Enhancing Cyber Threat Intelligence Mapping with AI-Generated Data

TLDR: SynthCTI is a novel framework that leverages Large Language Models (LLMs) to generate high-quality synthetic Cyber Threat Intelligence (CTI) sentences. This data augmentation strategy addresses the scarcity and imbalance of labeled CTI data, significantly improving the accuracy of mapping threat descriptions to MITRE ATT&CK techniques. The approach leads to substantial performance gains, particularly for underrepresented techniques, and enables smaller AI models to outperform larger ones trained without augmentation, offering a more efficient solution for cybersecurity analysis.

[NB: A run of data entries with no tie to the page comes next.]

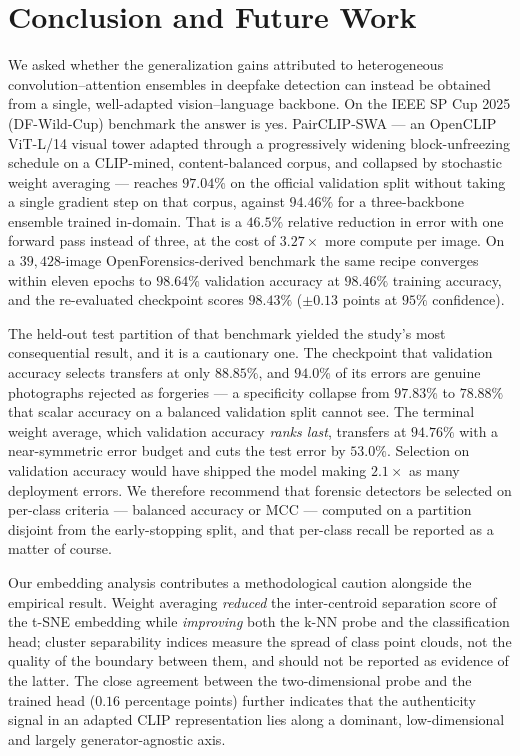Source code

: \documentclass[10pt,journal]{IEEEtran}
\begin{document}
\section{Conclusion and Future Work}\label{sec:conclusion}
We asked whether the generalization gains attributed to heterogeneous
convolution--attention ensembles in deepfake detection can instead be obtained
from a single, well-adapted vision--language backbone. On the IEEE SP Cup 2025
(DF-Wild-Cup) benchmark the answer is yes. PairCLIP-SWA --- an OpenCLIP
ViT-L/14 visual tower adapted through a progressively widening block-unfreezing
schedule on a CLIP-mined, content-balanced corpus, and collapsed by stochastic
weight averaging --- reaches $97.04\%$ on the official validation split without
taking a single gradient step on that corpus, against $94.46\%$ for a
three-backbone ensemble trained in-domain. That is a $46.5\%$ relative
reduction in error with one forward pass instead of three, at the cost of
$3.27\times$ more compute per image. On a $39{,}428$-image
OpenForensics-derived benchmark the same recipe converges within eleven epochs
to $98.64\%$ validation accuracy at $98.46\%$ training accuracy, and the
re-evaluated checkpoint scores $98.43\%$ ($\pm0.13$ points at $95\%$
confidence).

The held-out test partition of that benchmark yielded the study's most
consequential result, and it is a cautionary one. The checkpoint that
validation accuracy selects transfers at only $88.85\%$, and $94.0\%$ of its
errors are genuine photographs rejected as forgeries --- a specificity collapse
from $97.83\%$ to $78.88\%$ that scalar accuracy on a balanced validation split
cannot see. The terminal weight average, which validation accuracy \emph{ranks
last}, transfers at $94.76\%$ with a near-symmetric error budget and cuts the
test error by $53.0\%$. Selection on validation accuracy would have shipped the
model making $2.1\times$ as many deployment errors. We therefore recommend that
forensic detectors be selected on per-class criteria --- balanced accuracy or
MCC --- computed on a partition disjoint from the early-stopping split, and that
per-class recall be reported as a matter of course.

Our embedding analysis contributes a methodological caution alongside the
empirical result. Weight averaging \emph{reduced} the inter-centroid
separation score of the t-SNE embedding while \emph{improving} both the k-NN
probe and the classification head; cluster separability indices measure the
spread of class point clouds, not the quality of the boundary between them,
and should not be reported as evidence of the latter. The close agreement
between the two-dimensional probe and the trained head ($0.16$ percentage
points) further indicates that the authenticity signal in an adapted CLIP
representation lies along a dominant, low-dimensional and largely
generator-agnostic axis.
\end{document}
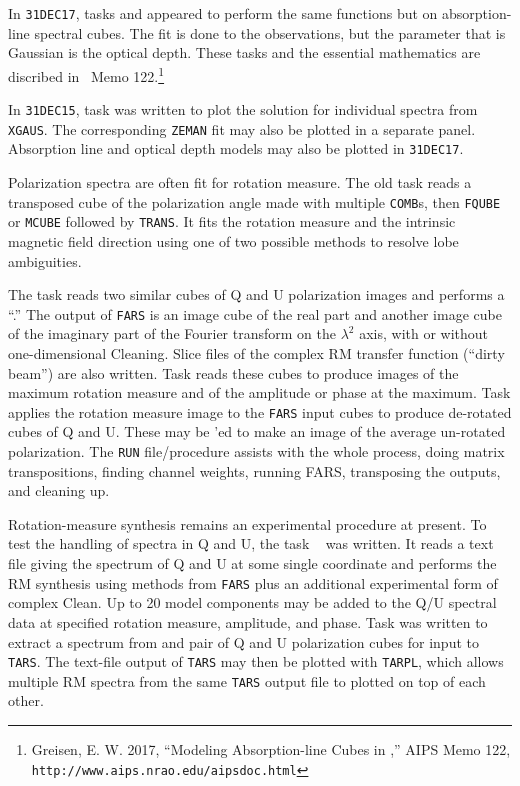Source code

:      In {\tt 31DEC17}, tasks {\tt {}} and {\tt {}}
appeared to perform the same functions but on absorption-line spectral
cubes.  The fit is done to the observations, but the parameter that is
Gaussian is the optical depth.  These tasks and the essential
mathematics are discribed in \AIPS\ Memo 122.\footnote{Greisen, E. W.
2017, ``Modeling Absorption-line Cubes in \AIPS,'' AIPS Memo 122, {\tt
http://www.aips.nrao.edu/aipsdoc.html}}

     In {\tt 31DEC15}, task {\tt {}} was written to plot the
solution for individual spectra from {\tt XGAUS}\@.  The corresponding
{\tt ZEMAN} fit may also be plotted in a separate panel.  Absorption
line and optical depth models may also be plotted in {\tt 31DEC17}\@.

     Polarization spectra are often fit for rotation measure.  The
old task {\tt {}} reads a transposed cube of the polarization
angle made with multiple {\tt COMB}s, then {\tt FQUBE} or {\tt MCUBE}
followed by {\tt TRANS}.  It fits the rotation measure and the
intrinsic magnetic field direction using one of two possible methods
to resolve lobe ambiguities.

     The task {\tt {}} reads two similar cubes of Q and U
polarization images and performs a ``.''  The output of {\tt FARS} is an image cube of the real
part and another image cube of the imaginary part of the Fourier
transform on the $\lambda^2$ axis, with or without one-dimensional
Cleaning.  Slice files of the complex RM transfer function (``dirty
beam'') are also written.  Task {\tt {}} reads these cubes
to produce images of the maximum rotation measure and of the amplitude
or phase at the maximum.  Task {\tt {}} applies the rotation
measure image to the {\tt FARS} input cubes to produce de-rotated
cubes of Q and U.  These may be {\tt {}}'ed to make an image
of the average un-rotated polarization.  The {\tt RUN} file/procedure
{\tt {}} assists with the whole process, doing matrix
transpositions, finding channel weights, running FARS, transposing the
outputs, and cleaning up.

     Rotation-measure synthesis remains an experimental procedure at
present.  To test the handling of spectra in Q and U, the task {\tt
{}} was written.  It reads a text file giving the spectrum of
Q and U at some single coordinate and performs the RM synthesis using
methods from {\tt FARS} plus an additional experimental form of
complex Clean.  Up to 20 model components may be added to the Q/U
spectral data at specified rotation measure, amplitude, and phase.
Task {\tt {}} was written to extract a spectrum from and
pair of Q and U polarization cubes for input to {\tt TARS}\@.  The
text-file output of {\tt TARS} may then be plotted with {\tt TARPL},
which allows multiple RM spectra from the same {\tt TARS} output file
to plotted on top of each other.

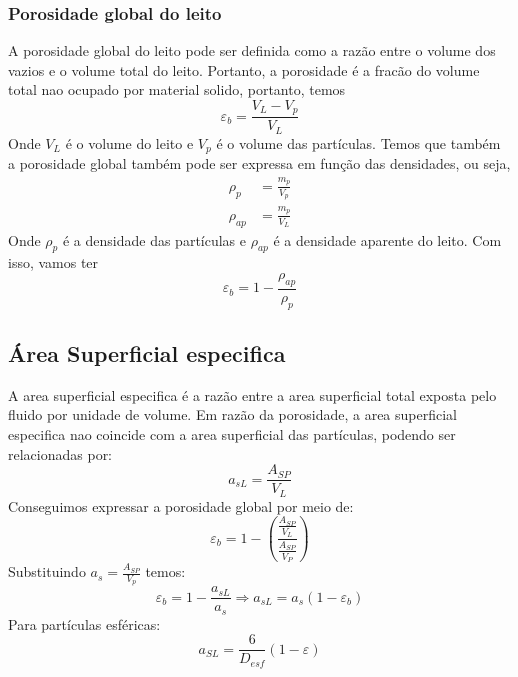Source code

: \subsubsection{Porosidade global do leito}
A porosidade global do leito pode ser definida como a razão entre o volume dos vazios e o volume
total do leito. Portanto, a porosidade é a fracão do volume total nao ocupado por material solido,
portanto, temos
\begin{equation}
    \varepsilon _{b} = \frac{V_{L} - V_{p} }{V_{L}} 
\end{equation}
Onde \(V_{L}\) é o volume do leito e \(V_{p}\) é o volume das partículas. Temos que também a
porosidade global também pode ser expressa em função das densidades, ou seja,
\begin{align}
    \rho _{p} &= \frac{m_{p} }{V_{p} }\\
    \rho _{ap} &= \frac{m_{p} }{V_{L} }
\end{align}
Onde \(\rho _{p} \) é a densidade das partículas e \(\rho _{ap} \) é a densidade aparente do leito.
Com isso, vamos ter
\begin{equation}
    \varepsilon _{b} = 1 - \frac{\rho _{ap}}{\rho _{p}}
\end{equation}
\subsection{Área Superficial especifica}
A area superficial especifica é a razão entre a area superficial total exposta pelo fluido por
unidade de volume. Em razão da porosidade, a area superficial especifica nao coincide com a area
superficial das partículas, podendo ser relacionadas por:
\begin{equation}
    a_{sL} = \frac{A_{SP} }{V_{L} } 
\end{equation}
Conseguimos expressar a porosidade global por meio de:
\begin{equation}
    \varepsilon _{b} = 1 - \left( \frac{\frac{A_{SP} }{V_{L} }}{\frac{A_{SP} }{V_{P} }} \right) 
\end{equation}
Substituindo \(a_{s} = \frac{A_{SP} }{V_{p} }\) temos:
\begin{equation}
    \varepsilon _{b} = 1 - \frac{a_{sL} }{a_{s} } \Rightarrow a_{sL} = a_{s} \left( 1 - \varepsilon _{b} \right)
\end{equation} 
Para partículas esféricas:
\begin{equation}
    a_{SL} = \frac{6}{D_{esf} }\left( 1 - \varepsilon  \right) 
\end{equation}
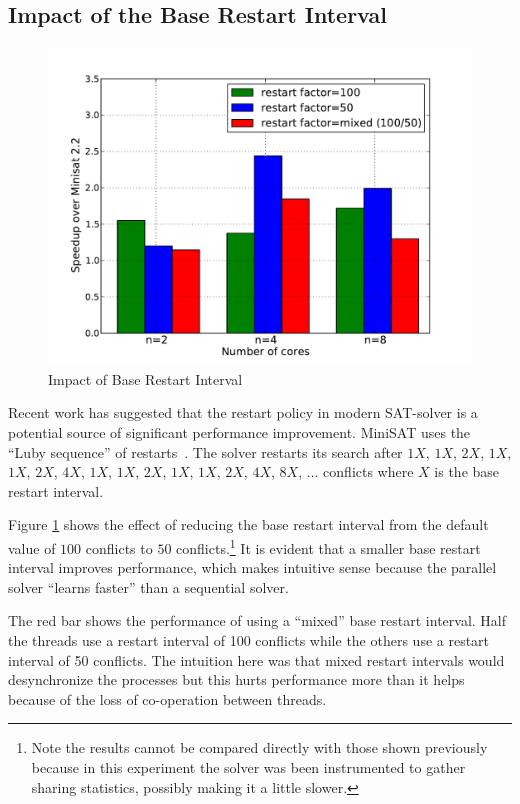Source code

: \documentclass[letterpaper, compsoc, conference]{IEEEtran}
\begin{document}
\subsection{Impact of the Base Restart Interval}

\begin{figure}[htbp]
  \includegraphics[width=\columnwidth]{images/restart_speedup1.pdf}
  \caption{Impact of Base Restart Interval}
  \label{fig:restart}
\end{figure}

Recent work \cite{HuangRestart2007} has suggested that the restart policy in
modern SAT-solver is a potential source of significant performance improvement.
MiniSAT uses the ``Luby sequence'' of restarts~\cite{Luby93optimalspeedup}. The
solver restarts its search after $1X$, $1X$, $2X$, $1X$, $1X$, $2X$, $4X$,
$1X$, $1X$, $2X$, $1X$, $1X$, $2X$, $4X$, $8X$, $\dots$ conflicts where $X$ is
the base restart interval. 

Figure \ref{fig:restart} shows the effect of reducing the base restart interval
from the default value of $100$ conflicts to $50$ conflicts.\footnote{Note the
results cannot be compared directly with those shown previously because in this
experiment the solver was been instrumented to gather sharing statistics,
possibly making it a little slower.} It is evident that a smaller base restart
interval improves performance, which makes intuitive sense because the parallel
solver ``learns faster'' than a sequential solver. 

The red bar shows the performance of using a ``mixed'' base restart interval.
Half the threads use a restart interval of 100 conflicts while the others use a
restart interval of 50 conflicts. The intuition here was that mixed restart
intervals would desynchronize the processes but this hurts performance more
than it helps because of the loss of co-operation between threads.
\end{document}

In the ever-evolving landscape of cybersecurity, understanding and responding to adversarial behavior is paramount. This is where Cyber Threat Intelligence (CTI) comes into play, providing crucial insights from vast amounts of unstructured threat data. A key challenge in CTI is mapping these threat descriptions to the MITRE ATT&CK framework, a comprehensive knowledge base of adversary tactics and techniques. Traditionally, this mapping has been a manual, labor-intensive process, demanding significant expert knowledge.

Automating this critical task faces two major hurdles: a scarcity of high-quality, labeled CTI data and a severe imbalance in existing datasets, where some techniques have many examples while others have very few. While advanced AI models, particularly Large Language Models (LLMs), have shown promise, most research has focused on improving the models themselves rather than addressing the fundamental data limitations.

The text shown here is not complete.